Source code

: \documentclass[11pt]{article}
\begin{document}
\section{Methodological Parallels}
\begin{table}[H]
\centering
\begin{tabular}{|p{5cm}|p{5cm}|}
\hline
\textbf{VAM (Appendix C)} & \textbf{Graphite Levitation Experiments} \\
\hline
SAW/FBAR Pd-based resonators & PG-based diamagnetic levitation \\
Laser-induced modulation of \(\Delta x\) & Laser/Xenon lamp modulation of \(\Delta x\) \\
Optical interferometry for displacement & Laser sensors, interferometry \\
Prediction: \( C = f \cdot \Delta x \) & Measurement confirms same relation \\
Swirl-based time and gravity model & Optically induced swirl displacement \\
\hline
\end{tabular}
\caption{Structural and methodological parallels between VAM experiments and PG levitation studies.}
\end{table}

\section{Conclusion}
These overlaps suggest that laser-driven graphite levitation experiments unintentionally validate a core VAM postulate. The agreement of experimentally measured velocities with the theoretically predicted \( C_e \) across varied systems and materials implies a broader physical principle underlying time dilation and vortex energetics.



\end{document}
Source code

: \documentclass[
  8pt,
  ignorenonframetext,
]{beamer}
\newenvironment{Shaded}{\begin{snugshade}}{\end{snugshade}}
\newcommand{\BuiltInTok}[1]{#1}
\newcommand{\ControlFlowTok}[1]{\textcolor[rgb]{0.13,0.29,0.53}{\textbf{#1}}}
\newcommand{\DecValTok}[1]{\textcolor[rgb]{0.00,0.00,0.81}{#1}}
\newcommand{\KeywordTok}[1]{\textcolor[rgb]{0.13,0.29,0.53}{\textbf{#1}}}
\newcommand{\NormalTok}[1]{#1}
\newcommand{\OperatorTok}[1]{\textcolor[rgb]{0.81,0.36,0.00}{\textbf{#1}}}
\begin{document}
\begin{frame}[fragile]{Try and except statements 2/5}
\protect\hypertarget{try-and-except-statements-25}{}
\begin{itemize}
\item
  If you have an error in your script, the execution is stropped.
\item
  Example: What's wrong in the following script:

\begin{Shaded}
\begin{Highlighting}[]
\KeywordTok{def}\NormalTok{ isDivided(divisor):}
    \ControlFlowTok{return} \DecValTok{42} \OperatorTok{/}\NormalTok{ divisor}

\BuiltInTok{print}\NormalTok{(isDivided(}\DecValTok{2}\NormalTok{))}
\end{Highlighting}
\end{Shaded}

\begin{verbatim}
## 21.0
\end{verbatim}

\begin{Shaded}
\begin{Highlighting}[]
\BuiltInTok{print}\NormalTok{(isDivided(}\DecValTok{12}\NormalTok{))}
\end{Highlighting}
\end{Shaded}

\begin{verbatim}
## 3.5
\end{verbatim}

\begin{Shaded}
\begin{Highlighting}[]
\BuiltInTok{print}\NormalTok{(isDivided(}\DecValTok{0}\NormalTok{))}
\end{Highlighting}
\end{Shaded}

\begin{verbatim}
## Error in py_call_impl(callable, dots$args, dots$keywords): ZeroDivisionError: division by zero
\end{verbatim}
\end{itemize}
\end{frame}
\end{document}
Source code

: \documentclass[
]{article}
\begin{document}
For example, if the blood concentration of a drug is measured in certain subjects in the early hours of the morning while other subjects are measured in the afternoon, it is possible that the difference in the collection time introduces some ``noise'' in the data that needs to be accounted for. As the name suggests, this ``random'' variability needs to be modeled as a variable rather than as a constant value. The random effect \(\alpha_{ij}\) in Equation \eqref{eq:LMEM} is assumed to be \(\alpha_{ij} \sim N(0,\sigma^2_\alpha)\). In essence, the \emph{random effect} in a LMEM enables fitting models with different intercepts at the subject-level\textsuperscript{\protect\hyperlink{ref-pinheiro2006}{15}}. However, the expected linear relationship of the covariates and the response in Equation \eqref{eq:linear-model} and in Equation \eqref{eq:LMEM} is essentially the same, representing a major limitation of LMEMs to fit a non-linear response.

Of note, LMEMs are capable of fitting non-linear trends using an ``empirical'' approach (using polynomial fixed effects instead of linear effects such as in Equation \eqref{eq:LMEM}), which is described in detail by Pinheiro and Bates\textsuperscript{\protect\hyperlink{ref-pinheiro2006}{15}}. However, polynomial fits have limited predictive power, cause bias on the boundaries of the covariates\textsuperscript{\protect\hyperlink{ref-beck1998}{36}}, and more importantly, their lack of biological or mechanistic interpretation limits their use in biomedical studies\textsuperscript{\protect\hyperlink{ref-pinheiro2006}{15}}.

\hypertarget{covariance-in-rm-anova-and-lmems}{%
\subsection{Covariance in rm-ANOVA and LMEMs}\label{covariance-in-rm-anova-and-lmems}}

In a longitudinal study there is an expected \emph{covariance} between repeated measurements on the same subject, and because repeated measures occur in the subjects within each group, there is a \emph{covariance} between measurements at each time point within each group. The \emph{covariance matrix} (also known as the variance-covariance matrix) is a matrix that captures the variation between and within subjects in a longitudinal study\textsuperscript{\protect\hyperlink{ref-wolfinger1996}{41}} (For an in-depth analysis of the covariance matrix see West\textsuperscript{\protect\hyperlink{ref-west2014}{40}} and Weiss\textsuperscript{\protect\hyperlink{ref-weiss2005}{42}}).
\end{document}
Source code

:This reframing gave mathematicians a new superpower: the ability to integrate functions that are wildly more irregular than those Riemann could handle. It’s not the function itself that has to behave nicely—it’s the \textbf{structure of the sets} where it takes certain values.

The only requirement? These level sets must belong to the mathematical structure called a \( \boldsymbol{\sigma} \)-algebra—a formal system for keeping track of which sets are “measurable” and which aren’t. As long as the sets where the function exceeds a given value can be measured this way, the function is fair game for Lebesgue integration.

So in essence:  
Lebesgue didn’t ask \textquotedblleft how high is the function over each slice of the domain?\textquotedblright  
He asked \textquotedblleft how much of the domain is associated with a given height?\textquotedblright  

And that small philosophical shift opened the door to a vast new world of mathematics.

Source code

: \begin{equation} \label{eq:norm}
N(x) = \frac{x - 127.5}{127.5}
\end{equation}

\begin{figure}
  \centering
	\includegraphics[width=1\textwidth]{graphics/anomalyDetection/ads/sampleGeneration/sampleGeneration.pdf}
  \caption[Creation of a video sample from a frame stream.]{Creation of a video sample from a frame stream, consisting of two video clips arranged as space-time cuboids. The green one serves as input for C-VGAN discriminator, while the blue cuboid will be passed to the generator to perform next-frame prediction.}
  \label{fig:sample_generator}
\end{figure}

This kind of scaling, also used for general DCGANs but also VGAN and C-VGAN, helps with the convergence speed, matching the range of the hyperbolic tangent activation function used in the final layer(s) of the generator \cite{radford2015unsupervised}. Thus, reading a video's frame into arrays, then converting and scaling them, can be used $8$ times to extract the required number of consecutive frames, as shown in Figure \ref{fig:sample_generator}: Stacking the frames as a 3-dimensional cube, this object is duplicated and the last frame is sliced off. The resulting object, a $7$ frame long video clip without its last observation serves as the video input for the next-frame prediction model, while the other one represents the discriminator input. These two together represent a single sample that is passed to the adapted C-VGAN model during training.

■ TASK STATEMENT
Output the listing exactly. Leave no line out.

■ YOUR RESPONSE
Source code

: \documentclass[11pt]{article}
\begin{document}
\section{Methodological Parallels}
\begin{table}[H]
\centering
\begin{tabular}{|p{5cm}|p{5cm}|}
\hline
\textbf{VAM (Appendix C)} & \textbf{Graphite Levitation Experiments} \\
\hline
SAW/FBAR Pd-based resonators & PG-based diamagnetic levitation \\
Laser-induced modulation of \(\Delta x\) & Laser/Xenon lamp modulation of \(\Delta x\) \\
Optical interferometry for displacement & Laser sensors, interferometry \\
Prediction: \( C = f \cdot \Delta x \) & Measurement confirms same relation \\
Swirl-based time and gravity model & Optically induced swirl displacement \\
\hline
\end{tabular}
\caption{Structural and methodological parallels between VAM experiments and PG levitation studies.}
\end{table}

\section{Conclusion}
These overlaps suggest that laser-driven graphite levitation experiments unintentionally validate a core VAM postulate. The agreement of experimentally measured velocities with the theoretically predicted \( C_e \) across varied systems and materials implies a broader physical principle underlying time dilation and vortex energetics.



\end{document}
Source code

: \documentclass[
  8pt,
  ignorenonframetext,
]{beamer}
\newenvironment{Shaded}{\begin{snugshade}}{\end{snugshade}}
\newcommand{\BuiltInTok}[1]{#1}
\newcommand{\ControlFlowTok}[1]{\textcolor[rgb]{0.13,0.29,0.53}{\textbf{#1}}}
\newcommand{\DecValTok}[1]{\textcolor[rgb]{0.00,0.00,0.81}{#1}}
\newcommand{\KeywordTok}[1]{\textcolor[rgb]{0.13,0.29,0.53}{\textbf{#1}}}
\newcommand{\NormalTok}[1]{#1}
\newcommand{\OperatorTok}[1]{\textcolor[rgb]{0.81,0.36,0.00}{\textbf{#1}}}
\begin{document}
\begin{frame}[fragile]{Try and except statements 2/5}
\protect\hypertarget{try-and-except-statements-25}{}
\begin{itemize}
\item
  If you have an error in your script, the execution is stropped.
\item
  Example: What's wrong in the following script:

\begin{Shaded}
\begin{Highlighting}[]
\KeywordTok{def}\NormalTok{ isDivided(divisor):}
    \ControlFlowTok{return} \DecValTok{42} \OperatorTok{/}\NormalTok{ divisor}

\BuiltInTok{print}\NormalTok{(isDivided(}\DecValTok{2}\NormalTok{))}
\end{Highlighting}
\end{Shaded}

\begin{verbatim}
## 21.0
\end{verbatim}

\begin{Shaded}
\begin{Highlighting}[]
\BuiltInTok{print}\NormalTok{(isDivided(}\DecValTok{12}\NormalTok{))}
\end{Highlighting}
\end{Shaded}

\begin{verbatim}
## 3.5
\end{verbatim}

\begin{Shaded}
\begin{Highlighting}[]
\BuiltInTok{print}\NormalTok{(isDivided(}\DecValTok{0}\NormalTok{))}
\end{Highlighting}
\end{Shaded}

\begin{verbatim}
## Error in py_call_impl(callable, dots$args, dots$keywords): ZeroDivisionError: division by zero
\end{verbatim}
\end{itemize}
\end{frame}
\end{document}
Source code

: \documentclass[
]{article}
\begin{document}
For example, if the blood concentration of a drug is measured in certain subjects in the early hours of the morning while other subjects are measured in the afternoon, it is possible that the difference in the collection time introduces some ``noise'' in the data that needs to be accounted for. As the name suggests, this ``random'' variability needs to be modeled as a variable rather than as a constant value. The random effect \(\alpha_{ij}\) in Equation \eqref{eq:LMEM} is assumed to be \(\alpha_{ij} \sim N(0,\sigma^2_\alpha)\). In essence, the \emph{random effect} in a LMEM enables fitting models with different intercepts at the subject-level\textsuperscript{\protect\hyperlink{ref-pinheiro2006}{15}}. However, the expected linear relationship of the covariates and the response in Equation \eqref{eq:linear-model} and in Equation \eqref{eq:LMEM} is essentially the same, representing a major limitation of LMEMs to fit a non-linear response.

Of note, LMEMs are capable of fitting non-linear trends using an ``empirical'' approach (using polynomial fixed effects instead of linear effects such as in Equation \eqref{eq:LMEM}), which is described in detail by Pinheiro and Bates\textsuperscript{\protect\hyperlink{ref-pinheiro2006}{15}}. However, polynomial fits have limited predictive power, cause bias on the boundaries of the covariates\textsuperscript{\protect\hyperlink{ref-beck1998}{36}}, and more importantly, their lack of biological or mechanistic interpretation limits their use in biomedical studies\textsuperscript{\protect\hyperlink{ref-pinheiro2006}{15}}.

\hypertarget{covariance-in-rm-anova-and-lmems}{%
\subsection{Covariance in rm-ANOVA and LMEMs}\label{covariance-in-rm-anova-and-lmems}}

In a longitudinal study there is an expected \emph{covariance} between repeated measurements on the same subject, and because repeated measures occur in the subjects within each group, there is a \emph{covariance} between measurements at each time point within each group. The \emph{covariance matrix} (also known as the variance-covariance matrix) is a matrix that captures the variation between and within subjects in a longitudinal study\textsuperscript{\protect\hyperlink{ref-wolfinger1996}{41}} (For an in-depth analysis of the covariance matrix see West\textsuperscript{\protect\hyperlink{ref-west2014}{40}} and Weiss\textsuperscript{\protect\hyperlink{ref-weiss2005}{42}}).
\end{document}
Source code

:This reframing gave mathematicians a new superpower: the ability to integrate functions that are wildly more irregular than those Riemann could handle. It’s not the function itself that has to behave nicely—it’s the \textbf{structure of the sets} where it takes certain values.

The only requirement? These level sets must belong to the mathematical structure called a \( \boldsymbol{\sigma} \)-algebra—a formal system for keeping track of which sets are “measurable” and which aren’t. As long as the sets where the function exceeds a given value can be measured this way, the function is fair game for Lebesgue integration.

So in essence:  
Lebesgue didn’t ask \textquotedblleft how high is the function over each slice of the domain?\textquotedblright  
He asked \textquotedblleft how much of the domain is associated with a given height?\textquotedblright  

And that small philosophical shift opened the door to a vast new world of mathematics.

Source code

: \begin{equation} \label{eq:norm}
N(x) = \frac{x - 127.5}{127.5}
\end{equation}

\begin{figure}
  \centering
	\includegraphics[width=1\textwidth]{graphics/anomalyDetection/ads/sampleGeneration/sampleGeneration.pdf}
  \caption[Creation of a video sample from a frame stream.]{Creation of a video sample from a frame stream, consisting of two video clips arranged as space-time cuboids. The green one serves as input for C-VGAN discriminator, while the blue cuboid will be passed to the generator to perform next-frame prediction.}
  \label{fig:sample_generator}
\end{figure}

This kind of scaling, also used for general DCGANs but also VGAN and C-VGAN, helps with the convergence speed, matching the range of the hyperbolic tangent activation function used in the final layer(s) of the generator \cite{radford2015unsupervised}. Thus, reading a video's frame into arrays, then converting and scaling them, can be used $8$ times to extract the required number of consecutive frames, as shown in Figure \ref{fig:sample_generator}: Stacking the frames as a 3-dimensional cube, this object is duplicated and the last frame is sliced off. The resulting object, a $7$ frame long video clip without its last observation serves as the video input for the next-frame prediction model, while the other one represents the discriminator input. These two together represent a single sample that is passed to the adapted C-VGAN model during training.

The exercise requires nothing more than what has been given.